I need some burnt and crumbled old parchment texture done for maps that I'm going to do... I have nothing else to do that seems fun at the moment -.-' I need it to look bit yellow. Kind of like this:  so anyone know how to? I also don't have any other tools than GIMP.

----------


## jfrazierjr

Take a look at some of the tutorials done by RobA.  He has at least two on making a parchment thingy in GIMP.

----------


## Kazou

Care to link me? Hard to find them... Seriously.

----------


## jfrazierjr

> Care to link me? Hard to find them... Seriously.


Well.. the easiest way would be to find any post by RobA and look in his signature for his tutorials link.   Alternately, go to the advanced search and click on the Search Single Content type "tab".  Put in Username = RobA and change to the "Threads started by user" in the drop down.  Then select the Tutorials/How To forum from the list box and go.   For me, it was roughly item 25/26 in the search results.

----------


## rpgmapmaker

_@ Kazou_ I know it may seem odd to you that _jfrazierjr_ did not just post a link... helping you tolearn to use the search feature of the site is more helpful to you than a link.

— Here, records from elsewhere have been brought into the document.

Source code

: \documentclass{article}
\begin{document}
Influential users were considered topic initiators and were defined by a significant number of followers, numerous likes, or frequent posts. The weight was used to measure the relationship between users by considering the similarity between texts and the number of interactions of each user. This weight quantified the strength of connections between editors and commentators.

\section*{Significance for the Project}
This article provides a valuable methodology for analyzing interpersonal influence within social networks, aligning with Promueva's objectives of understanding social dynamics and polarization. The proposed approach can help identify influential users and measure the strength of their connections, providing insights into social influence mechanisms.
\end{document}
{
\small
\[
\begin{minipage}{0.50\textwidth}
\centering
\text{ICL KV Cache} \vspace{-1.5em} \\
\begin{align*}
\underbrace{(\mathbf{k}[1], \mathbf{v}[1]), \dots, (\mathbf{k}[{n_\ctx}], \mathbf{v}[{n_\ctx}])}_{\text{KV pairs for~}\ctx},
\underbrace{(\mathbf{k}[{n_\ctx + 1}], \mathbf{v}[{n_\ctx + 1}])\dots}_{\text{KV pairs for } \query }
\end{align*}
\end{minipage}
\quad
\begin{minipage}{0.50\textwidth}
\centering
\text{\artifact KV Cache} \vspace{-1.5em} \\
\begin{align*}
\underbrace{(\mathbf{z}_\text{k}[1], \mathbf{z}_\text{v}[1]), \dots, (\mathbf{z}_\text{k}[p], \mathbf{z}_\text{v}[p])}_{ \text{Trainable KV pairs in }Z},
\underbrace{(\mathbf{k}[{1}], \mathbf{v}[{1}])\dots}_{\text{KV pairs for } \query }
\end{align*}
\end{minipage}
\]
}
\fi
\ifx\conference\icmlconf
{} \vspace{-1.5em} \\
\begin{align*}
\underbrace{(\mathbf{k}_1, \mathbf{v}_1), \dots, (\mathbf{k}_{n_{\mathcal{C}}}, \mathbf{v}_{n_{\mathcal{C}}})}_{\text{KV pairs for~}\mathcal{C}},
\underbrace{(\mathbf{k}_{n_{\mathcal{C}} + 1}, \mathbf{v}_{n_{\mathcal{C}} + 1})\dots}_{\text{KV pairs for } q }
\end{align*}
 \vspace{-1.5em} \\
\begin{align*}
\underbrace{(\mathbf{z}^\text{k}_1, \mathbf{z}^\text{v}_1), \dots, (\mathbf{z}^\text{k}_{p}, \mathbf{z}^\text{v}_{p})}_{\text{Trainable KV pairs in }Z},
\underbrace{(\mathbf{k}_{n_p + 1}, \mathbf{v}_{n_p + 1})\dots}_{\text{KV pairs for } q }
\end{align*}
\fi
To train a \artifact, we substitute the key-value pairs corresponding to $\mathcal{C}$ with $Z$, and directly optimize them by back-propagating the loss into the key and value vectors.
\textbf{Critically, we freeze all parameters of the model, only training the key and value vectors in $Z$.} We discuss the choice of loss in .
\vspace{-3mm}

> Give a man a fish... feed him for today, Teach a man to fish... feed him for a lifetime.


Searching through the "Tutorials/How To" Forum was how I got started here.

----------


## Kazou

Well thanks a lot.. Rob A had linked the tutorial himself on some post and you did not? Cheap... Anyways, I need to to start learning how to make passable climates and mountain ranges... >.< So much reading.

----------


## Gidde

This kind of response to folks who help you (and they did; you got to it, did you not?) is a pretty good incentive for people to not help you in the future ...

----------


## Kazou

I know how to search myself, they weren't helping at all... You do not help by telling what people already know.

----------


## Korash

I have to agree with Gidde, Kazou....

A suggestion I would add, is "Heed the Warning"...

We of the Guild are generally very helpfull and welcoming, but having a thankless attitude is a good way to get a cold shoulder.

----------


## rpgmapmaker

> I know how to search myself, they weren't helping at all... You do not help by telling what people already know.


*@Kazou:* I don't know what you do or do not know.  (not being a mind reader)  If you had said _"I searched the forum for hours and can't find the tutorial"_ we might have just posted the link.  The fact that this tutorial is easy to find and because you are kind of "young" made us default to the "teaching" you how to find it yourself.  Most of us feel that you did not know how to search or were unwilling to search because of your age.  I am sorry for assuming that about you.

Taking the time to post *anything* is more work than it is worth just to be rude and not help.  By doing what we said you found what you were looking for?  I do think that is helping.  I was trying to let you know that he was trying to help you and that he was not being rude.  I know how hard it is to just read a quick post and miss the meaning of what someone is trying to tell you.

The more specific the question the easier it is to help you.  Providing a "Work In Progress" showing what you are trying to do will make others here respond with more helpful information.  Please don't let this be a negative experience for you here at the guild.  There will always be help for you here, if you are not rude and can show a willingness to learn.

I hope this helps you to know that we take the time to post because we do care and we are not trying to be rude.

-RPGMM

*@All Others:* Don't come down on him too hard... I remember being 16  :Cool:

----------